[sldev] LSL SVN
Argent Stonecutter
secret.argent at gmail.com
Thu Nov 1 08:30:41 PDT 2007
On 01-Nov-2007, at 09:16, Brandon Husbands wrote:
> I think interceptinmg the save button is a good idea and save it out
> and let a external SVN like tort handle it.. I am just tired of
> loosing my work :P
Yeh, modifying a few methods in the script editor itself would get
everything that the client actually needs to provide the glue for
scripts at least.
After thinking about it some more, I can see two approaches:
First: treat the file system as priority. In this model you have to
explicitly load and save files from "file->load from disk" and "file-
>save to disk", and when you click the existing save button it would
save it to a separate directory tree based on the in-world location,
as a backup only.
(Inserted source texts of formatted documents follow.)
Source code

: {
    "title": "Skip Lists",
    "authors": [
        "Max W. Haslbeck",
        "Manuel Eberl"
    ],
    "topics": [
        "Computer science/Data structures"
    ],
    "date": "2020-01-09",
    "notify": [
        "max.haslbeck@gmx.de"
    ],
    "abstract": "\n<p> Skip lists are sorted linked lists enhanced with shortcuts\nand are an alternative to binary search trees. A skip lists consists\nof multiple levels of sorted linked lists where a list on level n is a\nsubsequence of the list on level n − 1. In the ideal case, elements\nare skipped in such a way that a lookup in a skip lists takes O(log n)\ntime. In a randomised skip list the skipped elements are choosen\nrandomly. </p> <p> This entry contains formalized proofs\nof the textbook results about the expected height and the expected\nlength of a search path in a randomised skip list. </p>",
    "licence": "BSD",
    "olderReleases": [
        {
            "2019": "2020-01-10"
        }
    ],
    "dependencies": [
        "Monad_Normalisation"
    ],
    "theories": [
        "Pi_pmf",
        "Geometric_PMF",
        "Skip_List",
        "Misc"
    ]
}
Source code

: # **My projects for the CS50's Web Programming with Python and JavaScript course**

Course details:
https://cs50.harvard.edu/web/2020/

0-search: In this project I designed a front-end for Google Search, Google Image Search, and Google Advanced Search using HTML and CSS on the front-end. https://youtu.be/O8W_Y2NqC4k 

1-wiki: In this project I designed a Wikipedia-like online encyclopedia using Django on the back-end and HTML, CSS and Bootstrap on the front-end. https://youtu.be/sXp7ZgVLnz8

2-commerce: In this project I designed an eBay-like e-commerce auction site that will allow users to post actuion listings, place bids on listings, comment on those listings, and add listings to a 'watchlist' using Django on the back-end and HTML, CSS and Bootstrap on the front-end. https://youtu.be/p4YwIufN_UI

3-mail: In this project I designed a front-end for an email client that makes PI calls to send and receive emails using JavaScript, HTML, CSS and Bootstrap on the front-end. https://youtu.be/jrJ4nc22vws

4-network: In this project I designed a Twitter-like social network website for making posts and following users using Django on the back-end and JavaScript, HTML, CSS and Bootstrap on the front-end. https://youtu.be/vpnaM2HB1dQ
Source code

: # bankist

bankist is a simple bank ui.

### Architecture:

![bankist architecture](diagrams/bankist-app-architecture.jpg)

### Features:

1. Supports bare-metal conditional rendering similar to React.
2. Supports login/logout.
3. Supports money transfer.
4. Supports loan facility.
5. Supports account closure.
You'd get similar snapshots if the script window is
open on a modified file when you exit SL, and possibly even snapshot
every change or periodic changes.
Second: the in-world environment is primary, when you click "Save" it
also saves to Scripts/[Avatar Name/]inventory-path/script-name.lsl,
or if it's in a prim it saves to Scripts/[Object Name/]Prim Name/
script-name.lsl, and the same safety snapshots go to the same name
with something like ".tmp" appended.
The "Avatar name" part could be just "Inventory", depending on how
you want to manage it. The root of the source-code control tree could
be anywhere, it wouldn't have to be in Scripts, so you could have a
"Scripts/project-name" folder in your inventory.
Either way:
You could also have a "bulk download" tool to grab the script assets
from a prim or part of the inventory, and bulk-upload to upload all
the LSL scripts (without compiling them... they'd be saved with no
bytecode and not running) in a directory.
Once either framework was in place, making other assets you have full
rights to saveable and restorable would be an obvious extension.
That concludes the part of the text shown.